CRITICAL: Since updateSigDF
function resets the whole mask and col column of SigDF. One should use this function (and inferSpecies
) before other preprocessing functions that sets mask and col.
Like species inference, strain-specific masking and preprocessing is important for mouse array samples. This is achieved by the inferStrain
function. The function is represented by the T
code in openSesame
/prepSesame
. The following example shows how to use inferStrain
in openSesame
. Note the use of T
in the prep code.
Download test IDATs 204637490002_R05C01_Grn.idat
and 204637490002_R05C01_Red.idat
from https://github.com/zhou-lab/InfiniumAnnotationV1/tree/main/Test
Like inferSpecies
, one need to call the inferStrain
function before calling the standard noob
, dyeBiasNL
, etc (by having T
before QCDPB
when calling openSesame
). Also like inferSpecies()
, inferStrain()
will return a new SigDF
with col and mask updated to reflect the change of strain. Optionally, one can also specify return.strain=TRUE
, return.pval=TRUE
or return.probability=TRUE
to return the inferred strain, the p-value or the probabilities of all 37 strain candidates. Internally, the function converts the beta values to variant allele frequencies. It should be noted that since variant allele frequency is not always measured by the M-allele of the probe. SeSAMe flips the β values for some probes to calculate variant allele frequency. The following example shows what inferStrain
does to a SigDF
:
sdf = sesameDataGet("MM285.1.SigDF") # an example dataset
inferStrain(sdf, return.strain = TRUE) # return strain as a string
## [1] "NOD_ShiLtJ"
sdf_after = inferStrain(sdf) # update mask and col by strain inference
sum(sdf$mask) # before strain inference
## [1] 0
## [1] 14599
Let’s visualize the probabilities of all candidate strains using the return.probabilities
option:
library(ggplot2)
p = inferStrain(sdf, return.probability = TRUE)

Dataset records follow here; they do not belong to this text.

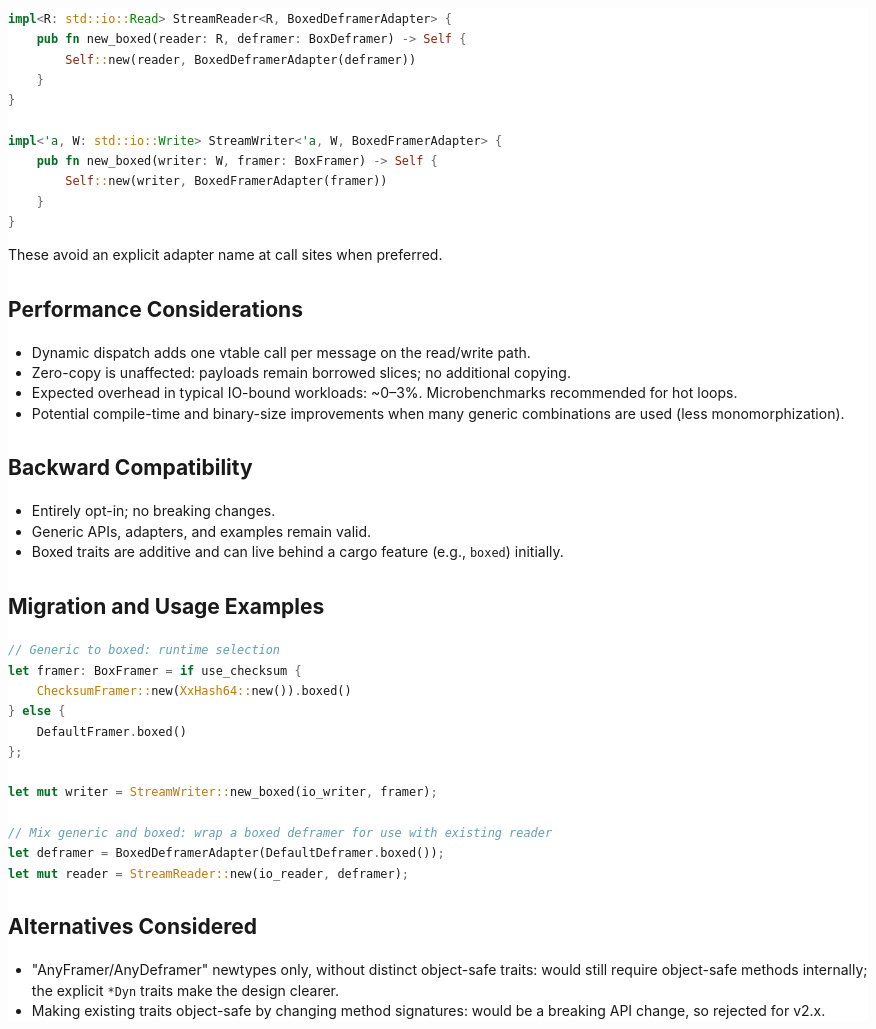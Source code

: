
 ```rust
impl<R: std::io::Read> StreamReader<R, BoxedDeframerAdapter> {
    pub fn new_boxed(reader: R, deframer: BoxDeframer) -> Self {
        Self::new(reader, BoxedDeframerAdapter(deframer))
    }
}

impl<'a, W: std::io::Write> StreamWriter<'a, W, BoxedFramerAdapter> {
    pub fn new_boxed(writer: W, framer: BoxFramer) -> Self {
        Self::new(writer, BoxedFramerAdapter(framer))
    }
}
```

These avoid an explicit adapter name at call sites when preferred.

## Performance Considerations

- Dynamic dispatch adds one vtable call per message on the read/write path.
- Zero-copy is unaffected: payloads remain borrowed slices; no additional copying.
- Expected overhead in typical IO-bound workloads: ~0–3%. Microbenchmarks recommended for hot loops.
- Potential compile-time and binary-size improvements when many generic combinations are used (less monomorphization).

## Backward Compatibility

- Entirely opt-in; no breaking changes.
- Generic APIs, adapters, and examples remain valid.
- Boxed traits are additive and can live behind a cargo feature (e.g., `boxed`) initially.

## Migration and Usage Examples

```rust
// Generic to boxed: runtime selection
let framer: BoxFramer = if use_checksum {
    ChecksumFramer::new(XxHash64::new()).boxed()
} else {
    DefaultFramer.boxed()
};

let mut writer = StreamWriter::new_boxed(io_writer, framer);

// Mix generic and boxed: wrap a boxed deframer for use with existing reader
let deframer = BoxedDeframerAdapter(DefaultDeframer.boxed());
let mut reader = StreamReader::new(io_reader, deframer);
```

## Alternatives Considered

- "AnyFramer/AnyDeframer" newtypes only, without distinct object-safe traits: would still require object-safe methods internally; the explicit `*Dyn` traits make the design clearer.
- Making existing traits object-safe by changing method signatures: would be a breaking API change, so rejected for v2.x.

df = data.frame(strain=names(p), probs=p)
ggplot(data = df, aes(x = strain, y = probs)) +
geom_bar(stat = "identity", color="gray") +
ggtitle("Strain Probabilities") +
ylab("Probability") + xlab("") +
scale_x_discrete(position = "top") +
theme(axis.text.x = element_text(angle = 90, vjust=0.5, hjust=0),
legend.position = "none")
See also The Supplemental Vignette for heatmap validation of strain inference.
In the MM285 array, we designed multimapping probes to allow querying transposable elements and other biology. We also exposed probes with potentially design flaws. These suboptimally designed probes take a new probe ID prefix (“uk”) in addition to the “cg”/“ch”/“rs” typically seen. By default the repeat and suboptimally designed probes are masked by NA
. These masking is done by the qualityMask
function (or Q
in prep codes). To override masking these probes, one can use the resetMask
function (the 0
code in openSesame
) to remove the default masking. We recommend using it after the preprocessing function that depends on reliable/uniquely-mapped probes, but before detection p-value based masking (e.g. pOOBAH). This way, probes that fail detection can still be flagged (they should be).
## [1] 20548
## [1] 7735
UNDER CONSTRUCTION
There are other inferences one can do on the nonhuman arrays, e.g., sex, age (epigenetic clocks), tissue, copy number alteration etc. These will be elaborated in The Inference Vignette.